● **Document images with source code**
- - - - -

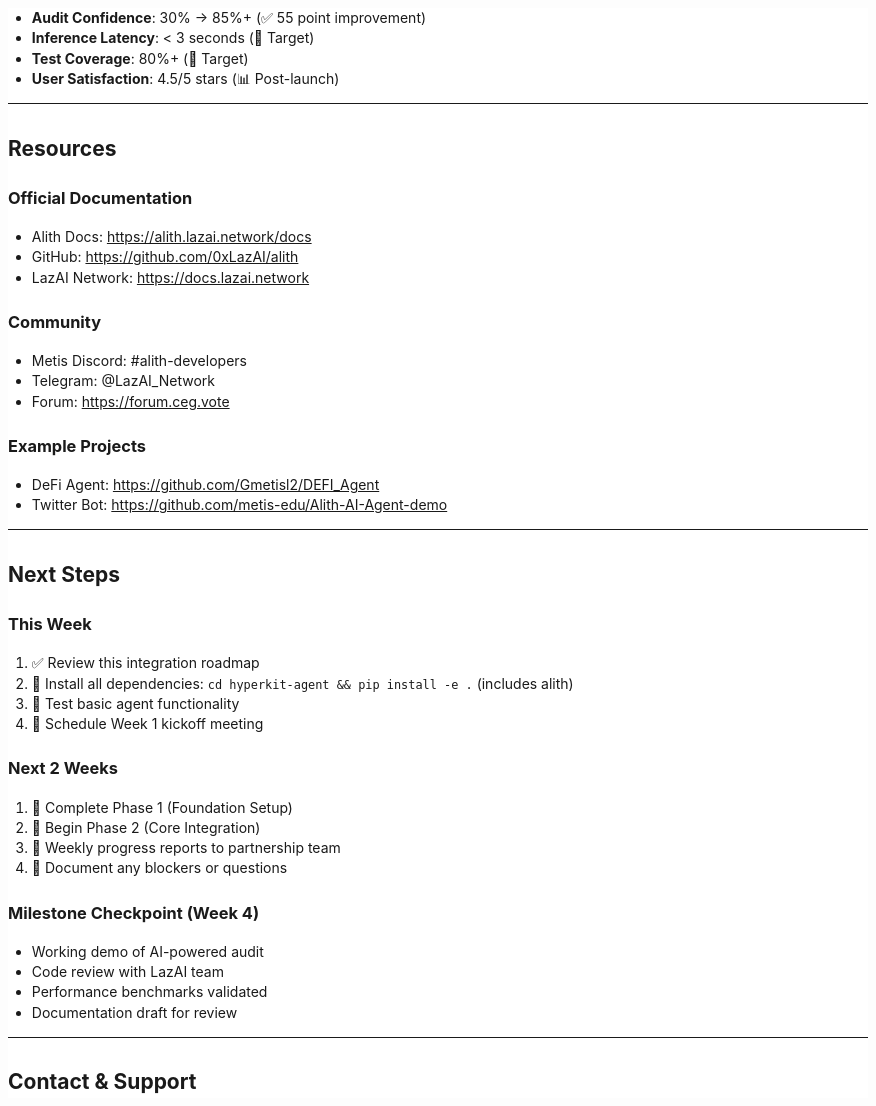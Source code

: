 - **Audit Confidence**: 30% → 85%+ (✅ 55 point improvement)
- **Inference Latency**: < 3 seconds (🎯 Target)
- **Test Coverage**: 80%+ (🎯 Target)
- **User Satisfaction**: 4.5/5 stars (📊 Post-launch)

---

## Resources

### Official Documentation
- Alith Docs: https://alith.lazai.network/docs
- GitHub: https://github.com/0xLazAI/alith
- LazAI Network: https://docs.lazai.network

### Community
- Metis Discord: #alith-developers
- Telegram: @LazAI_Network
- Forum: https://forum.ceg.vote

### Example Projects
- DeFi Agent: https://github.com/Gmetisl2/DEFI_Agent
- Twitter Bot: https://github.com/metis-edu/Alith-AI-Agent-demo

---

## Next Steps

### This Week
1. ✅ Review this integration roadmap
2. 🔄 Install all dependencies: `cd hyperkit-agent && pip install -e .` (includes alith)
3. 🔄 Test basic agent functionality
4. 🔄 Schedule Week 1 kickoff meeting

### Next 2 Weeks
1. 🔄 Complete Phase 1 (Foundation Setup)
2. 🔄 Begin Phase 2 (Core Integration)
3. 🔄 Weekly progress reports to partnership team
4. 🔄 Document any blockers or questions

### Milestone Checkpoint (Week 4)
- Working demo of AI-powered audit
- Code review with LazAI team
- Performance benchmarks validated
- Documentation draft for review

---

## Contact & Support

- - - - -

● **INSTRUCTIONS FOR THE TASK**
Repeat exactly, please: transcribe each entry and leave out the pictures.

● **OUTPUT OF THE EXERCISE**
Source code

: - **Audit Confidence**: 30% → 85%+ (✅ 55 point improvement)
- **Inference Latency**: < 3 seconds (🎯 Target)
- **Test Coverage**: 80%+ (🎯 Target)
- **User Satisfaction**: 4.5/5 stars (📊 Post-launch)

---

## Resources

### Official Documentation
- Alith Docs: https://alith.lazai.network/docs
- GitHub: https://github.com/0xLazAI/alith
- LazAI Network: https://docs.lazai.network

### Community
- Metis Discord: #alith-developers
- Telegram: @LazAI_Network
- Forum: https://forum.ceg.vote

### Example Projects
- DeFi Agent: https://github.com/Gmetisl2/DEFI_Agent
- Twitter Bot: https://github.com/metis-edu/Alith-AI-Agent-demo

---

## Next Steps

### This Week
1. ✅ Review this integration roadmap
2. 🔄 Install all dependencies: `cd hyperkit-agent && pip install -e .` (includes alith)
3. 🔄 Test basic agent functionality
4. 🔄 Schedule Week 1 kickoff meeting

### Next 2 Weeks
1. 🔄 Complete Phase 1 (Foundation Setup)
2. 🔄 Begin Phase 2 (Core Integration)
3. 🔄 Weekly progress reports to partnership team
4. 🔄 Document any blockers or questions

### Milestone Checkpoint (Week 4)
- Working demo of AI-powered audit
- Code review with LazAI team
- Performance benchmarks validated
- Documentation draft for review

---

## Contact & Support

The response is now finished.